I continue down the frustratingly stop-start road of learning Kubernetes (specifically MicroK8S).
I build an image locally on a development laptop thus:
docker build -t k8s-workload .
This is a simple PHP web app that reports some request metadata. It builds successfully:
Sending build context to Docker daemon 13.82kB
Step 1/5 : FROM php:8.2-cli-alpine
---> c5f1f9770838
Step 2/5 : WORKDIR /root
---> Using cache
---> 492c997c963b
Step 3/5 : RUN apk update && apk upgrade
---> Using cache
---> f91505d5fe68
Step 4/5 : COPY src /root
---> 02bcc72dfc97
Step 5/5 : CMD ["sh", "/root/bin/start-server.sh"]

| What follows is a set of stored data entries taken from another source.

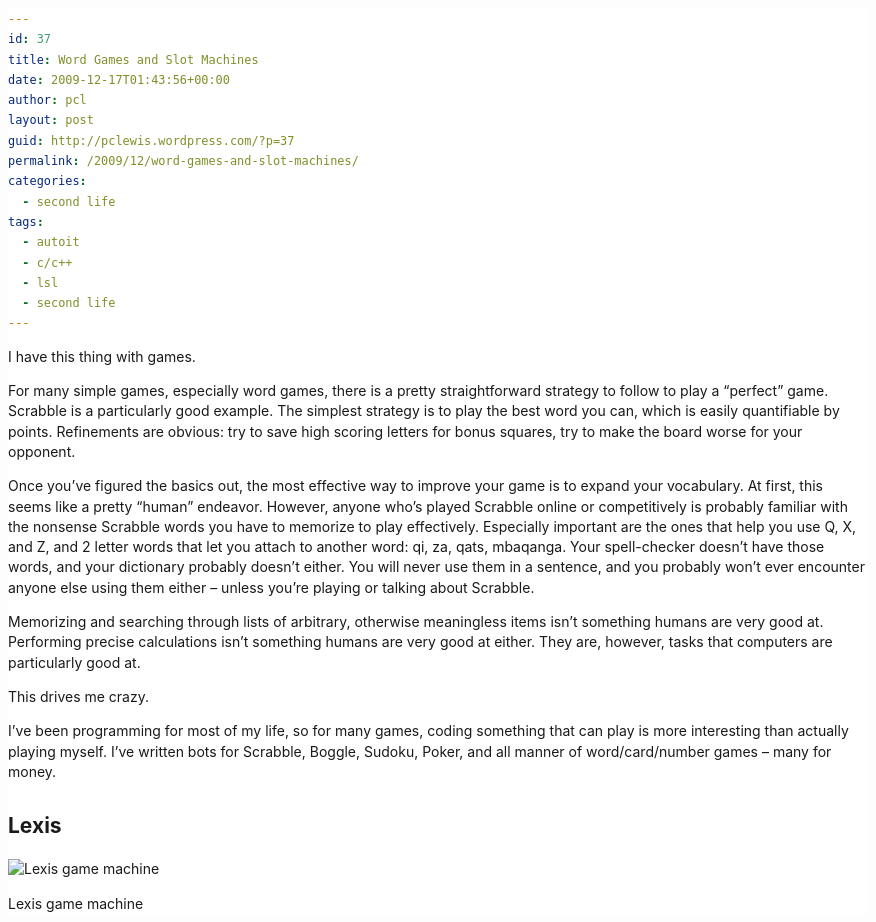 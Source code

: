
 ```yaml
---
id: 37
title: Word Games and Slot Machines
date: 2009-12-17T01:43:56+00:00
author: pcl
layout: post
guid: http://pclewis.wordpress.com/?p=37
permalink: /2009/12/word-games-and-slot-machines/
categories:
  - second life
tags:
  - autoit
  - c/c++
  - lsl
  - second life
---
```

I have this thing with games.

For many simple games, especially word games, there is a pretty straightforward strategy to follow to play a &#8220;perfect&#8221; game. Scrabble is a particularly good example. The simplest strategy is to play the best word you can, which is easily quantifiable by points. Refinements are obvious: try to save high scoring letters for bonus squares, try to make the board worse for your opponent.

Once you&#8217;ve figured the basics out, the most effective way to improve your game is to expand your vocabulary. At first, this seems like a pretty &#8220;human&#8221; endeavor. However, anyone who&#8217;s played Scrabble online or competitively is probably familiar with the nonsense Scrabble words you have to memorize to play effectively. Especially important are the ones that help you use Q, X, and Z, and 2 letter words that let you attach to another word: qi, za, qats, mbaqanga. Your spell-checker doesn&#8217;t have those words, and your dictionary probably doesn&#8217;t either. You will never use them in a sentence, and you probably won&#8217;t ever encounter anyone else using them either &#8211; unless you&#8217;re playing or talking about Scrabble.

Memorizing and searching through lists of arbitrary, otherwise meaningless items isn&#8217;t something humans are very good at. Performing precise calculations isn&#8217;t something humans are very good at either. They are, however, tasks that computers are particularly good at.

This drives me crazy.

I&#8217;ve been programming for most of my life, so for many games, coding something that can play is more interesting than actually playing myself. I&#8217;ve written bots for Scrabble, Boggle, Sudoku, Poker, and all manner of word/card/number games &#8211; many for money.

## Lexis

<div id="attachment_55" style="width: 175px" class="wp-caption alignleft">
  <img class="size-medium wp-image-55" title="lexis" src="http://blog.pclewis.com/wp-content/uploads/2009/12/lexis-165x300.jpg" alt="Lexis game machine" width="165" height="300" />
  
  <p class="wp-caption-text">
    Lexis game machine
  </p>
</div>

---> Running in 6bc3b72365e4
Removing intermediate container 6bc3b72365e4
---> 0c8a405b06af
Successfully built 0c8a405b06af
Successfully tagged k8s-workload:latest
I create a tarball from this so it can be sent to my three-node cluster:
docker save k8s-workload > k8s-workload.docker.tar
I then send it to the leader in the cluster (though I assume it could be sent to any of them):
scp k8s-workload.docker.tar 192.168.50.251:/home/myuser/
This is all looking good so far. Now I want to sideload the image into all nodes in the cluster:
root@arran:/home/myuser# microk8s images import < k8s-workload.docker.tar
Pushing OCI images to 192.168.50.251:25000
Pushing OCI images to 192.168.50.135:25000
Pushing OCI images to 192.168.50.74:25000
With that looking successful, I tried to create a workload:
root@arran:/home/myuser# microk8s kubectl create deployment k8s-workload --image=k8s-workload
Finally let's get the status of this pod:
root@arran:/home/myuser# microk8s kubectl get pods
NAME READY STATUS RESTARTS AGE
k8s-workload-6cdfbb6b59-zvgrl 0/1 ImagePullBackOff 0 35m
OK, that doesn't look good. There was also an error of ErrImagePull, but that seems to have been replaced now.

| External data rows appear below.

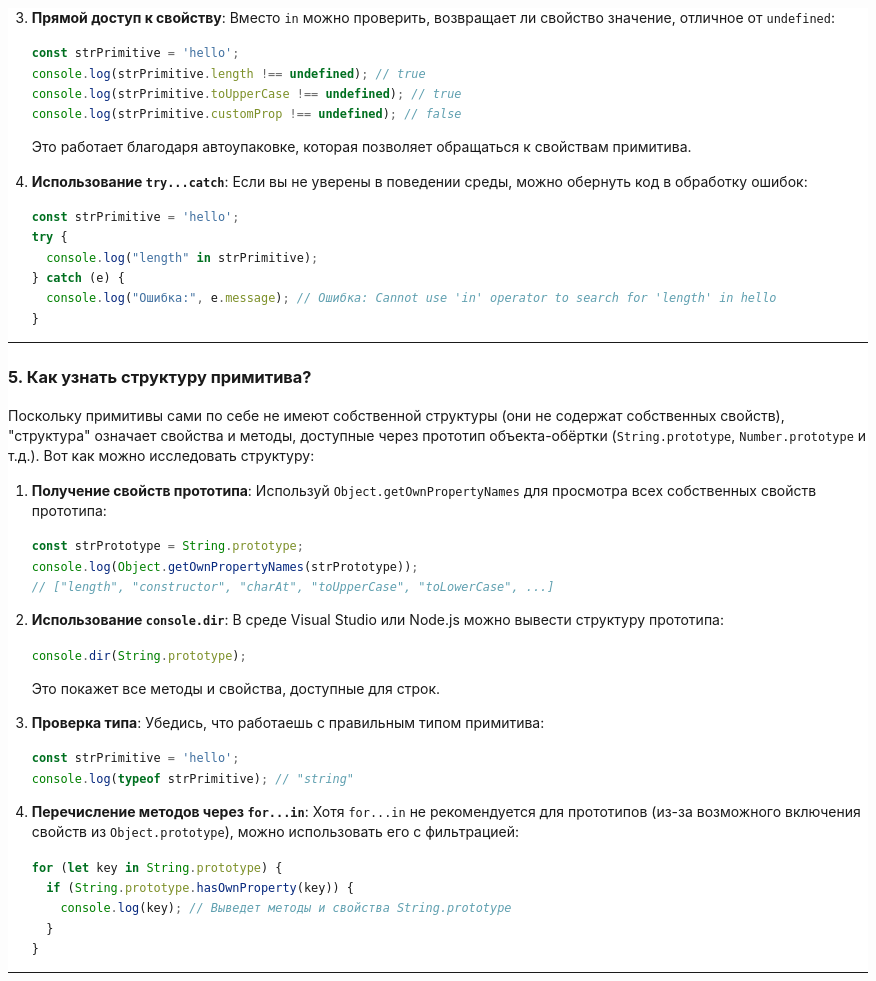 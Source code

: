 3. **Прямой доступ к свойству**:
   Вместо `in` можно проверить, возвращает ли свойство значение, отличное от `undefined`:
   ```javascript
   const strPrimitive = 'hello';
   console.log(strPrimitive.length !== undefined); // true
   console.log(strPrimitive.toUpperCase !== undefined); // true
   console.log(strPrimitive.customProp !== undefined); // false
   ```
   Это работает благодаря автоупаковке, которая позволяет обращаться к свойствам примитива.

4. **Использование `try...catch`**:
   Если вы не уверены в поведении среды, можно обернуть код в обработку ошибок:
   ```javascript
   const strPrimitive = 'hello';
   try {
     console.log("length" in strPrimitive);
   } catch (e) {
     console.log("Ошибка:", e.message); // Ошибка: Cannot use 'in' operator to search for 'length' in hello
   }
   ```

---

### 5. **Как узнать структуру примитива?**

Поскольку примитивы сами по себе не имеют собственной структуры (они не содержат собственных свойств), "структура" означает свойства и методы, доступные через прототип объекта-обёртки (`String.prototype`, `Number.prototype` и т.д.). Вот как можно исследовать структуру:

1. **Получение свойств прототипа**:
   Используй `Object.getOwnPropertyNames` для просмотра всех собственных свойств прототипа:
   ```javascript
   const strPrototype = String.prototype;
   console.log(Object.getOwnPropertyNames(strPrototype));
   // ["length", "constructor", "charAt", "toUpperCase", "toLowerCase", ...]
   ```

2. **Использование `console.dir`**:
   В среде Visual Studio или Node.js можно вывести структуру прототипа:
   ```javascript
   console.dir(String.prototype);
   ```
   Это покажет все методы и свойства, доступные для строк.

3. **Проверка типа**:
   Убедись, что работаешь с правильным типом примитива:
   ```javascript
   const strPrimitive = 'hello';
   console.log(typeof strPrimitive); // "string"
   ```

4. **Перечисление методов через `for...in`**:
   Хотя `for...in` не рекомендуется для прототипов (из-за возможного включения свойств из `Object.prototype`), можно использовать его с фильтрацией:
   ```javascript
   for (let key in String.prototype) {
     if (String.prototype.hasOwnProperty(key)) {
       console.log(key); // Выведет методы и свойства String.prototype
     }
   }
   ```

---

How can I debug why an image won't start?
I discovered a way to list the images on a node. I have found my newly built image on the leader node:
root@arran:/home/myuser# microk8s ctr images list | grep workload
docker.io/library/k8s-workload:latest application/vnd.docker.distribution.manifest.v2+json sha256:725b...582b 103.5 MiB linux/amd64
So the image is available. I can get some logs on the problem, but it does not reveal anything that I don't already know:
root@arran:/home/myuser# microk8s kubectl logs k8s-workload-1cdfaa6c49-zvgrl
Error from server (BadRequest): container "k8s-workload" in pod "k8s-workload-1cdfaa6c49-zvgrl" is waiting to start: trying and failing to pull image
What can I try next? No node would actually need to pull an image, as far as I know, since they are all available on each node.
Update 1
I was hesitant to add too many problems to the one question, but on balance I think they are worth adding, since they are all obstacles to obtaining one result: successfully deploying a trivial workload on K8S.
When describing the single pod within the single deployment, I noticed it showed me this error:
kubelet does not have ClusterDNS IP configured and cannot create Pod using "ClusterFirst" policy. Falling back to "Default" policy.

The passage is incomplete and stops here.